▶ **DATA PROVIDED**:
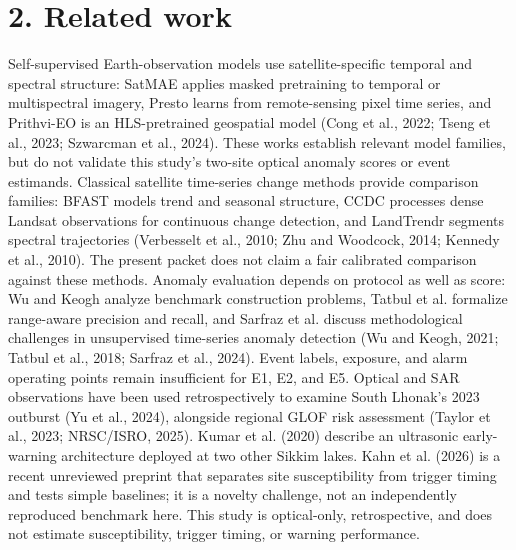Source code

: \documentclass[9pt,twocolumn]{article}
\begin{document}
\section*{2. Related work}
Self-supervised Earth-observation models use satellite-specific temporal and spectral structure: SatMAE applies masked pretraining to temporal or multispectral imagery, Presto learns from remote-sensing pixel time series, and Prithvi-EO is an HLS-pretrained geospatial model (Cong et al., 2022; Tseng et al., 2023; Szwarcman et al., 2024). These works establish relevant model families, but do not validate this study's two-site optical anomaly scores or event estimands.
Classical satellite time-series change methods provide comparison families: BFAST models trend and seasonal structure, CCDC processes dense Landsat observations for continuous change detection, and LandTrendr segments spectral trajectories (Verbesselt et al., 2010; Zhu and Woodcock, 2014; Kennedy et al., 2010). The present packet does not claim a fair calibrated comparison against these methods.
Anomaly evaluation depends on protocol as well as score: Wu and Keogh analyze benchmark construction problems, Tatbul et al. formalize range-aware precision and recall, and Sarfraz et al. discuss methodological challenges in unsupervised time-series anomaly detection (Wu and Keogh, 2021; Tatbul et al., 2018; Sarfraz et al., 2024). Event labels, exposure, and alarm operating points remain insufficient for E1, E2, and E5.
Optical and SAR observations have been used retrospectively to examine South Lhonak's 2023 outburst (Yu et al., 2024), alongside regional GLOF risk assessment (Taylor et al., 2023; NRSC/ISRO, 2025). Kumar et al. (2020) describe an ultrasonic early-warning architecture deployed at two other Sikkim lakes. Kahn et al. (2026) is a recent unreviewed preprint that separates site susceptibility from trigger timing and tests simple baselines; it is a novelty challenge, not an independently reproduced benchmark here. This study is optical-only, retrospective, and does not estimate susceptibility, trigger timing, or warning performance.
\end{document}
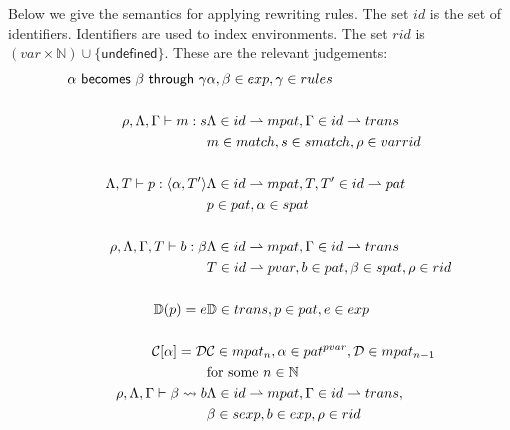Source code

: Below we give the semantics for applying rewriting rules. The set $id$ is the
set of identifiers. Identifiers are used to index environments. The set $rid$ is
$(var \times \mathbb{N}) \cup \{\textsf{undefined}\}$. These are the relevant
judgements:
\begin{eqnarray*}[l@{\quad\quad\quad}l]
  \becomesthrough{\alpha}{\beta}{\gamma} &\alpha, \beta \in exp, \gamma
  \in rules\\
  \\
  \rho, \Lambda, \Gamma |- m : s & \Lambda \in id \rightharpoonup mpat, \Gamma \in id
  \rightharpoonup trans\\
  & m \in match, s \in smatch, \rho \in var rid\\
  \\
  \Lambda, T |- p : \langle \alpha, T' \rangle & \Lambda \in id \rightharpoonup
  mpat, T, T' \in id \rightharpoonup pat\\
  & p \in pat, \alpha \in spat\\
  \\
  \rho, \Lambda, \Gamma, T |- b : \beta & \Lambda \in id \rightharpoonup mpat,
  \Gamma \in id \rightharpoonup trans\\
  & T \in id \rightharpoonup pvar, b \in pat, \beta \in spat, \rho \in rid\\
  \\
  \mathbb{D}(p) = e & \mathbb{D} \in trans, p \in pat, e \in exp\\
  \\
  \mathcal{C}[\alpha] = \mathcal{D} & \mathcal{C} \in mpat_n, \alpha \in
  pat^{pvar}, \mathcal{D} \in mpat_{n - 1}\\
  &\text{for some $n \in
    \mathbb{N}$}\\
  \rho, \Lambda, \Gamma |- \beta \leadsto b & \Lambda \in id \rightharpoonup mpat,
  \Gamma \in id \rightharpoonup trans,\\
  & \beta \in sexp, b \in exp, \rho \in rid\\
  \\
\end{eqnarray*}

▶ **TRY IT**: Every line of the listing that includes "eqnarray" must be shown.

▶ **EXPECTED ANSWER**:
\begin{eqnarray*}[l@{\quad\quad\quad}l]
\end{eqnarray*}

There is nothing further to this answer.